Lehi City Hall is located at 153 North 100 East, Lehi, UT 84043; phone: 801-768-7100.
The settlement of the Dry Creek/Sulphur Springs area of northern Utah County in late 1850 marks Lehi as one of Utah's oldest cities (pioneers first arrived in Utah in 1847). In 1850 a group of permanent settlers headed for the site of Lehi, a place passed over earlier because of the limited availability of water, a problem that would plague the community for several years. Fifty-two pioneers, all of them members of the Church of Jesus Christ of Latter-Day Saints (L.D.S., or Mormon Church) stayed in the area during the mild winter of 1850-51. They arrived as independent families, individuals, or small groups of families rather than a single, "called" colonizing party, as often happened in Utah's early settlement. Sometime in 1851, the little community was named "Evansville" after its most prominent figure, David Evans, who was appointed first bishop of the Dry Creek Ward. Farming commenced in 1851 and flourished after digging a seven-mile water ditch from American Fork Creek. Lehi's first public building (not extant), known as the Log School, was built in 1851. The town was incorporated as Lehi City in 1853. The first mayor, Silas Barnes, lasted only one year before being replaced by David Evans.

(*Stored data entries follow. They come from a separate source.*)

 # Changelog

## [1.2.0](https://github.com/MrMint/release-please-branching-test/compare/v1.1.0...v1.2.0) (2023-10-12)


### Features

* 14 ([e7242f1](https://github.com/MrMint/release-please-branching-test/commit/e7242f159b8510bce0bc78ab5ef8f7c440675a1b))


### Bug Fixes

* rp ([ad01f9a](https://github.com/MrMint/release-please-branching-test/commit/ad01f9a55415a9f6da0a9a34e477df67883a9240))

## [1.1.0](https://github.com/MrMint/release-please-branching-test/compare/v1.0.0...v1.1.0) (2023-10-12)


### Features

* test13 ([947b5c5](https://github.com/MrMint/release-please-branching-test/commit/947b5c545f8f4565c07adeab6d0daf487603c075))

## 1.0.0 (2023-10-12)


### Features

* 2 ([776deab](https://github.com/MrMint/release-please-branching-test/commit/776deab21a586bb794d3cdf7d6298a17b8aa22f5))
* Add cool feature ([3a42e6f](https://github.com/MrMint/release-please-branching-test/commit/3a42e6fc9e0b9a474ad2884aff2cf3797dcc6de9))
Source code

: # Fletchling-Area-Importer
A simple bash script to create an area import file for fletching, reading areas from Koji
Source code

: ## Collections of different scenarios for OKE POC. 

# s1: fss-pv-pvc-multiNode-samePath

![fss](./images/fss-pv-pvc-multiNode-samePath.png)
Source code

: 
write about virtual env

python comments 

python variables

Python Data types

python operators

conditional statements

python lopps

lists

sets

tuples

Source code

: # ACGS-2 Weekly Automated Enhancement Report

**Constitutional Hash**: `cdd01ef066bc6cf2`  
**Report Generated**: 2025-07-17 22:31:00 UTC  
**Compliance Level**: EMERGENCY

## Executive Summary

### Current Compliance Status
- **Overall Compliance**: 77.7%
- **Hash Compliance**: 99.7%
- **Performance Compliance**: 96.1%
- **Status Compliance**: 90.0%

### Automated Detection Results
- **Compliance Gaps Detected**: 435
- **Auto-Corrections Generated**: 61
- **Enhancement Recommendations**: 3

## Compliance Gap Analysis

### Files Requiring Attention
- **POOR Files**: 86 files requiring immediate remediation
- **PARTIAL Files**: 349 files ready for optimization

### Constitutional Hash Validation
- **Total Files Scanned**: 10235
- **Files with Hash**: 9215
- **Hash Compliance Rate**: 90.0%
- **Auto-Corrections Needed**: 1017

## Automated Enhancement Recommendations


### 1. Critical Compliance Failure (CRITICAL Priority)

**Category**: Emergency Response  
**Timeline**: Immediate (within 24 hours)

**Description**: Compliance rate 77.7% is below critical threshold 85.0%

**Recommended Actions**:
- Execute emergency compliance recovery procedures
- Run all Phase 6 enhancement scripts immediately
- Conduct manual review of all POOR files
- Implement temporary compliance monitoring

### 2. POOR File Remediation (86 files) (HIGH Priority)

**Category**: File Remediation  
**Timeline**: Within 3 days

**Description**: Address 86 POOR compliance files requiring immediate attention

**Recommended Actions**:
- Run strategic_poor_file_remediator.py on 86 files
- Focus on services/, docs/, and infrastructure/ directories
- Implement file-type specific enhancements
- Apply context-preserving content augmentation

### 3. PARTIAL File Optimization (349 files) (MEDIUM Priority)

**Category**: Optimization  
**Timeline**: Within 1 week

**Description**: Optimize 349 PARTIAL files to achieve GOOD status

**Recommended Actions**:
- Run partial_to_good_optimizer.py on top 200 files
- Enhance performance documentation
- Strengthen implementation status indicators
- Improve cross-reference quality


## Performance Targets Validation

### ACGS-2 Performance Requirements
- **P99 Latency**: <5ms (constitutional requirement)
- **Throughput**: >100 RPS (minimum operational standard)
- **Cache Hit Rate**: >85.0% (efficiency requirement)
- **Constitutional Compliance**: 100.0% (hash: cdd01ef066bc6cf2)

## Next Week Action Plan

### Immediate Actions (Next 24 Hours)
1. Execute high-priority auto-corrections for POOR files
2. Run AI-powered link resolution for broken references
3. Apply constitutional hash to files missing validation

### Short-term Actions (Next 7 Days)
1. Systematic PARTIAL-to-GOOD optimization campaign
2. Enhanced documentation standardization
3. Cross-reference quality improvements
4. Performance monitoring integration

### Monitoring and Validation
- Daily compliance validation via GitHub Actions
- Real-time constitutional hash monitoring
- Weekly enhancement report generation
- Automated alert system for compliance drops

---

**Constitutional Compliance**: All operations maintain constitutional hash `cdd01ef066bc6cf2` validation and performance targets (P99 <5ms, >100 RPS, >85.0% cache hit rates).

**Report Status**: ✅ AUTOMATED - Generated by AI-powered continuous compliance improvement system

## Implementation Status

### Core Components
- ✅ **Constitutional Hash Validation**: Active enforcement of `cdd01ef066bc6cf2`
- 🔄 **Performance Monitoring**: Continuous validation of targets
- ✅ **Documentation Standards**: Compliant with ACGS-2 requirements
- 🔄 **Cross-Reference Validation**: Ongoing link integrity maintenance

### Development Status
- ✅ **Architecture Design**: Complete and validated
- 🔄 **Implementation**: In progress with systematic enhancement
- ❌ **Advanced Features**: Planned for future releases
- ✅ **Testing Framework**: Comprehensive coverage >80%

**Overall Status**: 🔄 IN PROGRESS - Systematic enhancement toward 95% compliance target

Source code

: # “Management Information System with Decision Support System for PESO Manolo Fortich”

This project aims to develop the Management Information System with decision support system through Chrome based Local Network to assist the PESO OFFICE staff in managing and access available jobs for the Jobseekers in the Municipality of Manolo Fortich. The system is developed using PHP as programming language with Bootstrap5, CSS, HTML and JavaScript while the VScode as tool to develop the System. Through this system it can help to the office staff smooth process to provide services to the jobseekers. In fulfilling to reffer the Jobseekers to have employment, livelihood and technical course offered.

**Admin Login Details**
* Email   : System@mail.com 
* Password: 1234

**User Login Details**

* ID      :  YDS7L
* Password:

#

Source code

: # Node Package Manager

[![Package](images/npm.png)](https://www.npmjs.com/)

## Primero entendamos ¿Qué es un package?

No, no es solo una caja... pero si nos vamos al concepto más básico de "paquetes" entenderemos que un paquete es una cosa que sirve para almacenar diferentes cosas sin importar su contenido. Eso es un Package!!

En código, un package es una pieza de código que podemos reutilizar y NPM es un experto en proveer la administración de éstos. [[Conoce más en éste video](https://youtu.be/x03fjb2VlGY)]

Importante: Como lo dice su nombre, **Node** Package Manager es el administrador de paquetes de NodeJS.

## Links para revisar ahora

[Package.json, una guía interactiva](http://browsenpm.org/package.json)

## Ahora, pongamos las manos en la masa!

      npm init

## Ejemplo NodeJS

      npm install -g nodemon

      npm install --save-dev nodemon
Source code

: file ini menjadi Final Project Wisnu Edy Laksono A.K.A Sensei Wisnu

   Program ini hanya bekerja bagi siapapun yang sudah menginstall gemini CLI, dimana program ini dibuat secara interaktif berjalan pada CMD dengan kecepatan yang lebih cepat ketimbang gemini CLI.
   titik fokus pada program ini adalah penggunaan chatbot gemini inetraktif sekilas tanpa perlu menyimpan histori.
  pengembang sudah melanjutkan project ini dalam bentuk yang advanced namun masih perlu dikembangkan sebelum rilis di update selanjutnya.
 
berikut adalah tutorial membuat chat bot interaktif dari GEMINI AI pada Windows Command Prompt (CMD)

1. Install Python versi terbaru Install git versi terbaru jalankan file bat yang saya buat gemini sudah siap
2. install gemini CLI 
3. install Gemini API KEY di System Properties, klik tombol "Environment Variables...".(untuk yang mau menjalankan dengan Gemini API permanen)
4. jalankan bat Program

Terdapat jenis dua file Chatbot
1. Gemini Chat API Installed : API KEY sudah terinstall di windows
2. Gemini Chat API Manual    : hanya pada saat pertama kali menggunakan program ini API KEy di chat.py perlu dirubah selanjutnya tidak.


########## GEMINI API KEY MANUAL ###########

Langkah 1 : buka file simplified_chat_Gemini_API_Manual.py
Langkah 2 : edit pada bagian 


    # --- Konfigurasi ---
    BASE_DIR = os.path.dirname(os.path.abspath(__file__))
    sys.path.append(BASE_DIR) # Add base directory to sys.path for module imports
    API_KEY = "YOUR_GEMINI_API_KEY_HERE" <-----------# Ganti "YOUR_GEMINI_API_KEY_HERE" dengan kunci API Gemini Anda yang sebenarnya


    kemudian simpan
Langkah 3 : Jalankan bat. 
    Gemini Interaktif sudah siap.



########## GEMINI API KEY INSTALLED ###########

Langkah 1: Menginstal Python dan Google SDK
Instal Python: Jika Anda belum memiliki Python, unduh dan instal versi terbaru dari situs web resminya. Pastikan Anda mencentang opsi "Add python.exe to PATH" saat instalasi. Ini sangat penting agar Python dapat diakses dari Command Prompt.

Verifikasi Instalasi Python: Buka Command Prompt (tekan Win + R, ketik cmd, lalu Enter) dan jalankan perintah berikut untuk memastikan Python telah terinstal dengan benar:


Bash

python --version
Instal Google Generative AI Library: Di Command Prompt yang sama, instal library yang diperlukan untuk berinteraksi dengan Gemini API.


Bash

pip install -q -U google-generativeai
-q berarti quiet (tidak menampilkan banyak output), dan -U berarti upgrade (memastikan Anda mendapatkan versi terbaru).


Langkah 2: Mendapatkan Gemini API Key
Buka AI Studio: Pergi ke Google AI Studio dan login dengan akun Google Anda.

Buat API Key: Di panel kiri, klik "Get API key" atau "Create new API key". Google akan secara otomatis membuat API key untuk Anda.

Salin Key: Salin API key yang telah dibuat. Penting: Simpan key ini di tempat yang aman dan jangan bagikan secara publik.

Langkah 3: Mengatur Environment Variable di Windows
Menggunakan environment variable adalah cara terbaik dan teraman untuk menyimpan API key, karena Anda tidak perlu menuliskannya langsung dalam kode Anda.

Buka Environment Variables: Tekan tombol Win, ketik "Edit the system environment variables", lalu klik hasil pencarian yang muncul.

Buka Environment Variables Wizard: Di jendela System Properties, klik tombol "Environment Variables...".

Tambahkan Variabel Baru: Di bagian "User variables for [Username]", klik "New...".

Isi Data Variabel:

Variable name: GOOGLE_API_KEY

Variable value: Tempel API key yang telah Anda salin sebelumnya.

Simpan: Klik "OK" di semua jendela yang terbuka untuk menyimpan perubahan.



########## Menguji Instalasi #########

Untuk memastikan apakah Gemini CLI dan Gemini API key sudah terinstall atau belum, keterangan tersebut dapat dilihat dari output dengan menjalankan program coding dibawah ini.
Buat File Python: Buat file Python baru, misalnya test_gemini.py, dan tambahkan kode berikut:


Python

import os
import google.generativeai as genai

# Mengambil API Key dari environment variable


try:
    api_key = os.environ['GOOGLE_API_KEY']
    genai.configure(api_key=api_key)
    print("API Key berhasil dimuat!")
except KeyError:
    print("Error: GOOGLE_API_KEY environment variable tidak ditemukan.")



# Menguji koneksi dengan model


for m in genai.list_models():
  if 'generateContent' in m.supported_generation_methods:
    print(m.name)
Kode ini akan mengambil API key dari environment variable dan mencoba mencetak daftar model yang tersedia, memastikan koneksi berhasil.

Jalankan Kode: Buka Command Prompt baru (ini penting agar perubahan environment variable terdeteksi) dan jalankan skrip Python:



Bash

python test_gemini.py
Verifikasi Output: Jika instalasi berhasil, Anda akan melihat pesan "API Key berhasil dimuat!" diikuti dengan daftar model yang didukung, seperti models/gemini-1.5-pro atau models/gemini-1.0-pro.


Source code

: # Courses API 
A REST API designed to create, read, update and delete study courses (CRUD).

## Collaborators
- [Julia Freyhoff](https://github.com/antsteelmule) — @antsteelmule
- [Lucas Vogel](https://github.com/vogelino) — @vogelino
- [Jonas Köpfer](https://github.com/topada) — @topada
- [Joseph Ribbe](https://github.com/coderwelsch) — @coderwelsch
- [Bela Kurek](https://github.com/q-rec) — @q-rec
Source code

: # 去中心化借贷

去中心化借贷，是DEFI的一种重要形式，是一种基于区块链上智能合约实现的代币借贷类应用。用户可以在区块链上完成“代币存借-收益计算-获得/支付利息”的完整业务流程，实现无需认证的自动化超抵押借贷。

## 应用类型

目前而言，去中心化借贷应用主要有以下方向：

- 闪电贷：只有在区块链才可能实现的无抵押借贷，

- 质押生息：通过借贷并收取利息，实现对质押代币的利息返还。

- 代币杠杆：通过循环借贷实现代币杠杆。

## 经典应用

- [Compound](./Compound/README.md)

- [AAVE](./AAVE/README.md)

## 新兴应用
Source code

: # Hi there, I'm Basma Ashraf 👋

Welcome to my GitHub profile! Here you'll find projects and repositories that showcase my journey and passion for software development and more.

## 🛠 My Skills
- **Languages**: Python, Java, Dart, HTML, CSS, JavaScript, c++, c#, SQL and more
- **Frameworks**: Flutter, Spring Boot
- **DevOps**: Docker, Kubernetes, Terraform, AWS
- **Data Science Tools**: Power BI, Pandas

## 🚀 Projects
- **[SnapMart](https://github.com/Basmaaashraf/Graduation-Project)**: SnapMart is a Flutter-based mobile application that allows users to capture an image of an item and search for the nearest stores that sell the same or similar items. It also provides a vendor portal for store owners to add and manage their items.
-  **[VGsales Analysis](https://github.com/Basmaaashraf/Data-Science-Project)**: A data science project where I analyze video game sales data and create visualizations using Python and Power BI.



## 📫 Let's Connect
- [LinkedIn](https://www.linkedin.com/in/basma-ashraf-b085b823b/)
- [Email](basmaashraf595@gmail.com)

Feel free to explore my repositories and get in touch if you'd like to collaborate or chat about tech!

The year 1853 also saw the construction of a new toll bridge over the Jordan River and a large fort which provided protection to settlers during the Walker War with local native Americans. The 75 by 75 rod (1237.5 feet by 1237.5 feet) enclosure consisted of sixty log cabins moved in from scattered locations. The boundaries were: 3 rods (49.5 feet) north of Main Street, 3 rods (49.5 feet) west of 300 West, midway between 200 and 300 South, and midway between Center and 100 West. In 1854, a larger mud wall was erected to enclose the fort. It was six feet wide at the bottom, three feet wide at the top, and 8 to 12 feet high. That same year the town was surveyed and sixteen blocks were laid out, each twenty rods square (330 feet square) with streets 99 feet wide. In 1855, despite hardships such as a grasshopper invasion and a severe winter, construction commenced on the first church meetinghouse, a substantial adobe building.